The region’s markets became the first to welcome the Irish bail-out deal, neutralising for the time being an issue that has recently depressed sentiment for global equities.
The knock-on effect of a strengthening euro also helped Japanese exporters to Europe’s markets.
“The market has started to recognise just how resilient [Japanese] exporters have become toward yen strength,” said Fumiyuki Takahashi, of Barclays Capital Japan.
“Their profitability has been improving more than the market had expected. Money has been flowing in, especially from overseas,” he added, noting that the Nikkei 225 Average could rise to 10,500 by year-end.
The Nikkei rose 0.9 per cent to 10,115,19 on Monday, having gained 3 per cent last week and more than 10 per cent so far in November, helped by the yen’s slip from a 15-year high against the dollar scaled earlier in November. The broader Topix index rose 0.7 per cent to 875.48.
A strong performance by Japan’s exporters was key to the advances with Komatsu, the world’s second-biggest construction machinery maker, at one stage hitting its highest in more than two years before edging back slightly to close 2.9 per cent higher at Y2,311.
“It was symbolic to see shares such as Komatsu rising convincingly,” said Takashi Ohba, of Okasan Securities. “I had expected China’s tightening measures would hurt Komatsu, which has a close link to the country, but the strong rise proves that foreign investor appetite is very strong in taking more positions in Japanese stocks.”
Toyota, the world’s biggest carmaker, gained 1.1 per cent to Y3,300 and was the most actively traded stock in the Topix. Kyocera, an electronics maker that accounts for 18 per cent of its sales in Europe, jumped 2.4 per cent to Y8,570 and was the biggest support for the Nikkei’s advance.

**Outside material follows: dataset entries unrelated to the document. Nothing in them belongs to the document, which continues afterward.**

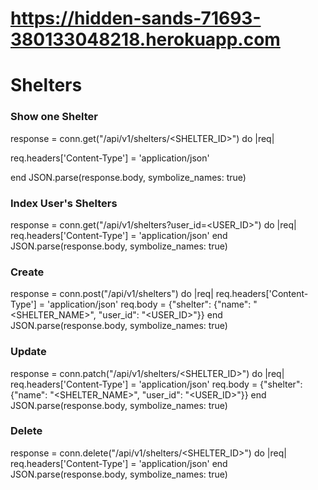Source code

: # https://hidden-sands-71693-380133048218.herokuapp.com

# Shelters
### Show one Shelter
response = conn.get("/api/v1/shelters/<SHELTER_ID>") do |req|

  req.headers['Content-Type'] = 'application/json'
  
end
JSON.parse(response.body, symbolize_names: true)
### Index User's Shelters
response = conn.get("/api/v1/shelters?user_id=<USER_ID>") do |req|
  req.headers['Content-Type'] = 'application/json'
end
JSON.parse(response.body, symbolize_names: true)
### Create
response = conn.post("/api/v1/shelters") do |req|
  req.headers['Content-Type'] = 'application/json'
  req.body = {"shelter": {"name": "<SHELTER_NAME>", "user_id": "<USER_ID>"}}
end
JSON.parse(response.body, symbolize_names: true)
### Update
response = conn.patch("/api/v1/shelters/<SHELTER_ID>") do |req|
  req.headers['Content-Type'] = 'application/json'
  req.body = {"shelter": {"name": "<SHELTER_NAME>", "user_id": "<USER_ID>"}}
end
JSON.parse(response.body, symbolize_names: true)
### Delete
response = conn.delete("/api/v1/shelters/<SHELTER_ID>") do |req|
  req.headers['Content-Type'] = 'application/json'
end
JSON.parse(response.body, symbolize_names: true)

Canon, a camera maker that derives about 80 per cent of its revenue abroad, gained 1 per cent to Y4,050 while Sumco, a silicon wafer maker that makes 60 per cent of its revenue outside Japan, climbed 3.7 per cent to Y1,331.

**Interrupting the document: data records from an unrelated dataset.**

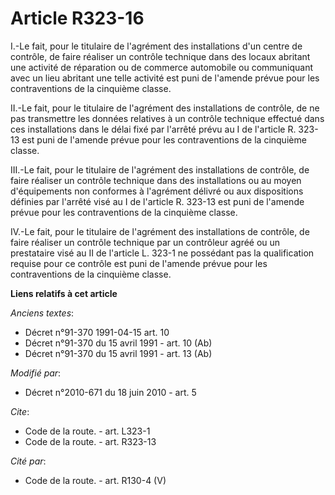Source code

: # Article R323-16

I.-Le fait, pour le titulaire de l'agrément des installations d'un centre de contrôle, de faire réaliser un contrôle
technique dans des locaux abritant une activité de réparation ou de commerce automobile ou communiquant avec un lieu abritant
une telle activité est puni de l'amende prévue pour les contraventions de la cinquième classe. 

II.-Le fait, pour le titulaire de l'agrément des installations de contrôle, de ne pas transmettre les données relatives à un
contrôle technique effectué dans ces installations dans le délai fixé par l'arrêté prévu au I de l'article R. 323-13 est puni
de l'amende prévue pour les contraventions de la cinquième classe. 

III.-Le fait, pour le titulaire de l'agrément des installations de contrôle, de faire réaliser un contrôle technique dans des
installations ou au moyen d'équipements non conformes à l'agrément délivré ou aux dispositions définies par l'arrêté visé au
I de l'article R. 323-13 est puni de l'amende prévue pour les contraventions de la cinquième classe. 

IV.-Le fait, pour le titulaire de l'agrément des installations de contrôle, de faire réaliser un contrôle technique par un
contrôleur agréé ou un prestataire visé au II de l'article L. 323-1 ne possédant pas la qualification requise pour ce
contrôle est puni de l'amende prévue pour les contraventions de la cinquième classe.

**Liens relatifs à cet article**

_Anciens textes_:

  - Décret n°91-370 1991-04-15 art. 10
  - Décret n°91-370 du 15 avril 1991 - art. 10 (Ab)
  - Décret n°91-370 du 15 avril 1991 - art. 13 (Ab)

_Modifié par_:

  - Décret n°2010-671 du 18 juin 2010 - art. 5

_Cite_:

  - Code de la route. - art. L323-1
  - Code de la route. - art. R323-13

_Cité par_:

  - Code de la route. - art. R130-4 (V)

Region-wide, the FTSE Asia-Pacific index rose 0.7 per cent to 255.47, its third session of gains.
Indian stocks made their biggest advances in more than two weeks as investors viewed a recent sell-off as overdone.
The BSE Sensex index jumped 1.9 per cent to 19,957.59, recovering from a near-7 per cent retreat over the past two weeks to its lowest levels in two months. “We are seeing a bounceback as the short-term indicators are showing shares are in oversold territory,” said Alex Mathews, of Geojit BNP Paribas Financial Services.
UBS said the sell-off provided a good entry point into banks, lifting those stocks. ICICI Bank, India’s second-biggest lender, rose 2.7 per cent to Rs1,180.05, its first gain in four days. HDFC Bank, the third-biggest, increased 3.3 per cent to Rs2,379.9, its steepest climb for more than three months.
Hong Kong stocks fell for a second day, led by property developers in the wake of Friday’s government measures to prevent a real estate price bubble. Sino Land, a Hong Kong developer controlled by billionaire Robert Ng, tumbled 5.6 per cent to HK$15.40. The Hang Seng fell 0.4 per cent to 23,524.02 and the Shanghai Composite index dipped 0.2 per cent to 2,884.37.